Find the lines holding the string "thebibliography" in the data, then copy all of them.

▸ RECORDS PROVIDED:
"""

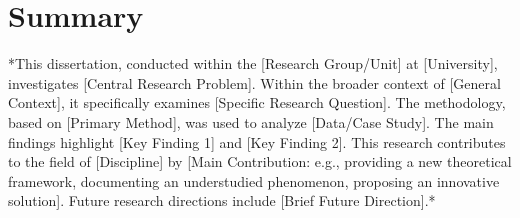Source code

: \chapter*{Summary}

*This dissertation, conducted within the [Research Group/Unit] at [University], investigates [Central Research Problem]. Within the broader context of [General Context], it specifically examines [Specific Research Question]. The methodology, based on [Primary Method], was used to analyze [Data/Case Study]. The main findings highlight [Key Finding 1] and [Key Finding 2]. This research contributes to the field of [Discipline] by [Main Contribution: e.g., providing a new theoretical framework, documenting an understudied phenomenon, proposing an innovative solution]. Future research directions include [Brief Future Direction].*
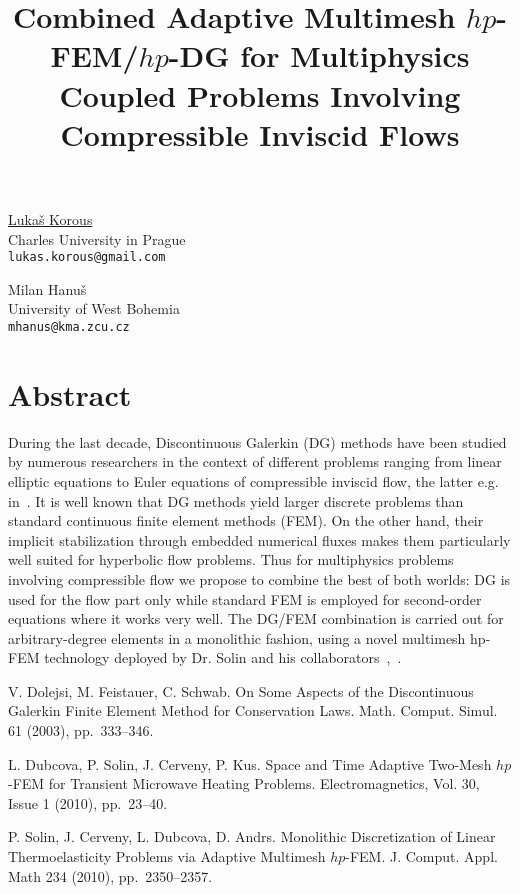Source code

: \title{Combined Adaptive Multimesh $hp$-FEM/$hp$-DG for Multiphysics Coupled Problems Involving Compressible Inviscid Flows}
\author{} \institute{}
\maketitle

\begin{center}
{\large \underline{Luka\v s Korous}}\\
Charles University in Prague\\
{\tt lukas.korous@gmail.com}\\
\vspace{4mm}

{\large Milan Hanu\v s}\\
University of West Bohemia\\
{\tt mhanus@kma.zcu.cz}
\end{center}

\section*{Abstract}
During the last decade, Discontinuous Galerkin (DG) methods have been studied by numerous researchers in the context of different problems ranging from linear elliptic equations to Euler equations of compressible inviscid flow, the latter e.g. in~\cite{korous1}. It is well known that DG methods yield larger discrete problems than standard continuous finite element methods (FEM). On the other hand, their implicit stabilization through embedded numerical fluxes makes them particularly well
suited for hyperbolic flow problems. Thus for multiphysics problems involving compressible flow we propose to combine the best of both worlds: DG is used for the flow part only while standard FEM is employed for second-order equations where it works very well. The DG/FEM combination is carried out for arbitrary-degree elements in a monolithic fashion, using a novel multimesh hp-FEM technology deployed by Dr. Solin and his collaborators~\cite{korous2},~\cite{korous3}.


\begin{thebibliography}{10}
{\sc V. Dolejsi, M. Feistauer, C. Schwab}. {On Some Aspects of the Discontinuous Galerkin Finite Element Method for Conservation Laws}. Math. Comput. Simul. 61 (2003), pp.~333--346.

{\sc L. Dubcova, P. Solin, J. Cerveny, P. Kus}. {Space and Time Adaptive Two-Mesh $hp$-FEM for Transient Microwave Heating Problems}. Electromagnetics, Vol. 30, Issue 1 (2010), pp.~23--40.

{\sc P. Solin, J. Cerveny, L. Dubcova, D. Andrs}. {Monolithic Discretization of Linear Thermoelasticity Problems via Adaptive Multimesh $hp$-FEM}. J. Comput. Appl. Math 234 (2010), pp.~2350--2357.
\end{thebibliography}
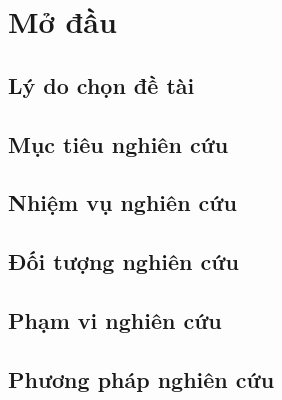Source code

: \chapter*{Mở đầu}

\renewcommand*{\thesection}{\arabic{section}}
\renewcommand*{\thesubsection}{\alph{subsection}}

\section{Lý do chọn đề tài}

\section{Mục tiêu nghiên cứu}

\section{Nhiệm vụ nghiên cứu}

\section{Đối tượng nghiên cứu}

\section{Phạm vi nghiên cứu}

\section{Phương pháp nghiên cứu}

\renewcommand*{\thesection}{\arabic{chapter}.\arabic{section}}
\renewcommand*{\thesubsection}{\arabic{chapter}.\arabic{section}.\arabic{subsection}}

"""

▸ RESULT BELOW:
\begin{thebibliography}{10}
\end{thebibliography}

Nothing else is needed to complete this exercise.